Шрифт:
Закладка:
— Нет, — сказал отец, как бы прося разрешения, — нет, я должен остаться и объяснить этим людям.
— Отец, мы должны идти.
— Нет! — Джейкоб обернулся с красным лицом, вспоминая, кто он такой. — Нет! Я все это создавал сам и не позволю таким ублюдкам, как этот Леруа, говорить мне, что к чему! Эти люди не имеют права указывать мне, что делать, ни один человек не имеет права говорить мне, что делать! Ты меня слышишь, я им так и скажу!
Невероятная гордость Джейкоба Уилкенсона мешала ему соображать. Его гордость была источником его силы, и гордость не позволяла ему уйти, потому что это было для него равносильно осознанию того, что он совершил глупый и ужасный поступок. Джейкоб Уилкенсон лучше умрет, чем поступится своей гордостью и пойдет вниз, настаивая на своей правоте.
Джордж тоже понял все это, и он также понял, что вся семья умрет из-за него, если он даже молчаливо не признает свою ошибку.
— Мы уходим, отец, — сказал Джордж.
Его глаза снова переместились к окну. Длинные тени тянулись от ног пиратов, пока они взбирались на холм. Сквозь ветви деревьев за окном он увидел лезвия сабель , сверкающие в лучах солнца. Он увидел закутанные в ткань головы, перекрещенные ремни с оружием, которое на бегу хлестнуло по голым грудям, треуголки, рваные камзолы, бородатые, грязные, окровавленные и, ухмыляющиеся лица.
— Да, да, хорошо, иди ты, проклятый трус, иди и возьми с собой всех этих трусов, а когда все это закончится не возвращайся! — закричал Джейкоб, но Джордж уже вышел из комнаты. Он побежал по коридору к входной двери. — Все уходим, скорей! — приказал он, распахивая дверь и махая рукой, и испуганные люди в фойе вывалились за дверь.
— А как насчет твоего отца? Где твой отец? — спросила его мать, когда он наполовину вытолкнул ее за дверь.
— Он не придет, и я ничего не могу сделать, — сказал Джордж, и его мать ничего не ответила. Она даже не удивилась. Никто лучше его матери не знал, на какой идиотизм был способен Джейкоб Уилкенсон.
Они сошли вниз по ступенькам и пересекли кольцевую дорогу, и Джордж понял, что не знает, что делать дальше. Старики едва могли ходить. До Уильямсбурга пешком они точно не доберутся, а поблизости была только одна его лошадь.

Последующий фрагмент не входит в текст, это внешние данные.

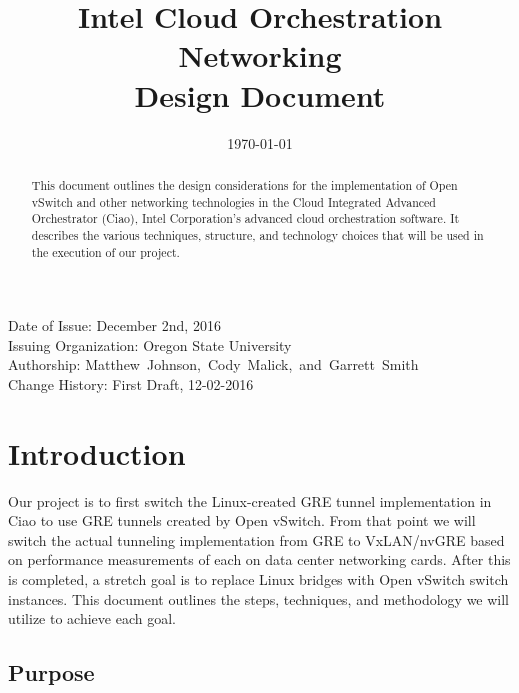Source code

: \documentclass[10pt,onecolumn,journal,draftclsnofoot]{IEEEtran}
\begin{document}
\begin{titlepage}
	\title{Intel Cloud Orchestration Networking\\ Design Document}
	\date{\today}
	\maketitle
	\vspace{4cm}
	\begin{abstract}
		\noindent This document outlines the design considerations for
		the implementation of Open vSwitch and other networking
		technologies in the Cloud Integrated Advanced Orchestrator
		(Ciao), Intel Corporation's advanced cloud orchestration
		software. It describes the various techniques, structure, and
		technology choices that will be used in the execution of our
		project.
	\end{abstract}
	\vspace{6cm}
	\begin{center}
		Date of Issue: December 2nd, 2016\\
		Issuing Organization: Oregon State University\\
		Authorship: Matthew~Johnson,~Cody~Malick,~and~Garrett~Smith\\
		Change History: First Draft, 12-02-2016 \\
	\end{center}

\end{titlepage}
\tableofcontents
\clearpage

\section{Introduction}

Our project is to first switch the Linux-created GRE tunnel implementation in
Ciao to use GRE tunnels created by Open vSwitch. From that point we will switch
the actual tunneling implementation from GRE to VxLAN/nvGRE based on performance
measurements of each on data center networking cards. After this is completed, a
stretch goal is to replace Linux bridges with Open vSwitch switch instances.
This document outlines the steps, techniques, and methodology we will utilize to
achieve each goal.

\subsection{Purpose}
\end{document}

— Черт возьми, черт возьми…— Джордж огляделся. Крики и улюлюканье пиратов, казалось, раздавались откуда-то рядом, но они все еще находились на другой стороне дома. — Бегите к тем деревьям, — сказал он, указывая на дубы в конце дорожки, в пятидесяти ярдах от дома. — Я схожу за какой-нибудь повозкой.
Все были слишком напуганы, чтобы протестовать, за что Джордж был благодарен, потому что знал, что ему будет достаточно малейшего аргумента, чтобы изменить свое мнение. Они поспешили прочь своей неуклюжей шаркающей походкой, а он повернулся и помчался вокруг дома к конюшням.

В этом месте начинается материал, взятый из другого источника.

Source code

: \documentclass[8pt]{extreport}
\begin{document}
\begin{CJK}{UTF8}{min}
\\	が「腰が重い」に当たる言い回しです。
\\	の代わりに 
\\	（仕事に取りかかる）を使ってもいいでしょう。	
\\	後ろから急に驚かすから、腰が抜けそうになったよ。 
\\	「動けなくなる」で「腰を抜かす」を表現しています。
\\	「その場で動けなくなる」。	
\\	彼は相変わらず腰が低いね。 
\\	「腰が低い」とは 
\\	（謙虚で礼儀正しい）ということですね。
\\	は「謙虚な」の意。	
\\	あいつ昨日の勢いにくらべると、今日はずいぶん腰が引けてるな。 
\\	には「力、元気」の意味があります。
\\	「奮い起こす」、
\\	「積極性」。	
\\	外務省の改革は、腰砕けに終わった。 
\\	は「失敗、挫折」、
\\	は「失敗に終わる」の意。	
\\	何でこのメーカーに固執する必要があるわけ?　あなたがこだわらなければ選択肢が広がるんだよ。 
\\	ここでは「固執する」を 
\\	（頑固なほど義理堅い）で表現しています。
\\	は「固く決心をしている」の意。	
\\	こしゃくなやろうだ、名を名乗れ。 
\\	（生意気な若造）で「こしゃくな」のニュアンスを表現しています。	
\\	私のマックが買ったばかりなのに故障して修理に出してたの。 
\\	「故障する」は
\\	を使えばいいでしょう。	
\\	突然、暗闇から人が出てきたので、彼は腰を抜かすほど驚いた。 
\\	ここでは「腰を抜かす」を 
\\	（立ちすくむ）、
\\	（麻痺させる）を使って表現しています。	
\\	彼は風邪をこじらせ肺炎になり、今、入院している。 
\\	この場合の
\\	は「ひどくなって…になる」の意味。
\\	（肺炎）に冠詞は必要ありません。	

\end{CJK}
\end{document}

Пираты копошились у крыльца дома, били окна и выбивали заднюю дверь. Джордж остановился на секунду, чтобы посмотреть на разрушения, затем повернулся и побежал.
Он тяжело дышал, и его грудь болела и горела, когда он, наконец, распахнул одну из больших дверей тускло освещенной побеленной конюшни и протиснулся внутрь.

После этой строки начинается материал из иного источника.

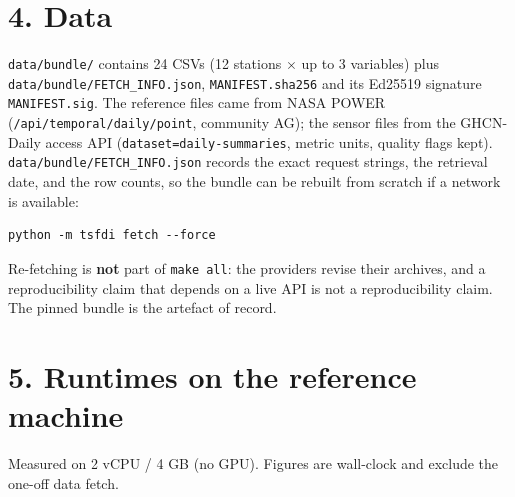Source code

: \documentclass[10pt,a4paper]{article}
\begin{document}
\section*{4. Data}
\texttt{data/\allowbreak{}bundle/\allowbreak{}} contains 24 CSVs (12 stations $\times$ up to 3 variables) plus \texttt{data/\allowbreak{}bundle/\allowbreak{}FETCH\_\allowbreak{}INFO.json}, \texttt{MANIFEST.sha256} and its Ed25519 signature \texttt{MANIFEST.sig}. The reference files came from NASA POWER (\texttt{/\allowbreak{}api/\allowbreak{}temporal/\allowbreak{}daily/\allowbreak{}point}, community AG); the sensor files from the GHCN-\allowbreak{}Daily access API (\texttt{dataset=daily-\allowbreak{}summaries}, metric units, quality flags kept). \texttt{data/\allowbreak{}bundle/\allowbreak{}FETCH\_\allowbreak{}INFO.json} records the exact request strings, the retrieval date, and the row counts, so the bundle can be rebuilt from scratch if a network is available:

\begin{Verbatim}[breaklines=true,breakanywhere=true,fontsize=\footnotesize,frame=none,numbers=none]
python -m tsfdi fetch --force
\end{Verbatim}

Re-\allowbreak{}fetching is \textbf{not} part of \texttt{make all}: the providers revise their archives, and a reproducibility claim that depends on a live API is not a reproducibility claim. The pinned bundle is the artefact of record.

\section*{5. Runtimes on the reference machine}
Measured on 2 vCPU /\allowbreak{} 4 GB (no GPU). Figures are wall-\allowbreak{}clock and exclude the one-\allowbreak{}off data fetch.
\end{document}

Единственным транспортным средством была старая повозка, сдвинутая назад. Семейный экипаж был в каретном сарае, но лошади были, в конюшне, и он не хотел даже и пытаться вывести их туда и попытаться впрячь на глазах у пиратов. Вместо этого он выбрал одну из упряжных лошадей, огромного фламандца, и подвел ее к старой повозке.
Он услышал первобытный, ужасающий звук полчищ диких орд, ворвавшихся в его дом, крики и вой, чередующиеся со звоном разбитого стекла и ломающегося дерева. Ему не хотелось думать о том, что там происходит, пока он возился с незнакомой сбруей телеги. Лошадь нервно дернулась.
Джордж вставил удила в пасть большого животного, накинул уздечку ему на голову. Медленная и сложная работа по подгонке лошади к упряжке снова возродили чувство страха у Джорджа. Он был близок к панике, но нашел в себе силы шагнуть по покрытому соломой полу и выглянуть из-за двери.
Лишь несколько разбойников все еще были снаружи, те, кто остановился, чтобы напиться из своих бутылок, прежде чем нырнуть во внутрь через разбитую дверь или окно. Он увидел большую их часть в доме. Они были в полном бешенстве, рвали занавески, рубили тесаками и саблями все, что можно было разрушить. Он слышал, что акулы ведут себя точно также во время кормежки, но никогда не представлял, что люди способны на такое. Ему было интересно, жив ли еще его отец. Удивился ли он, увидев эти разрушения или не обратил на них внимания. Ему было стыдно за то, что Уилкенсоны сделали с собой, и со всей колонией. Он глубоко вдохнул.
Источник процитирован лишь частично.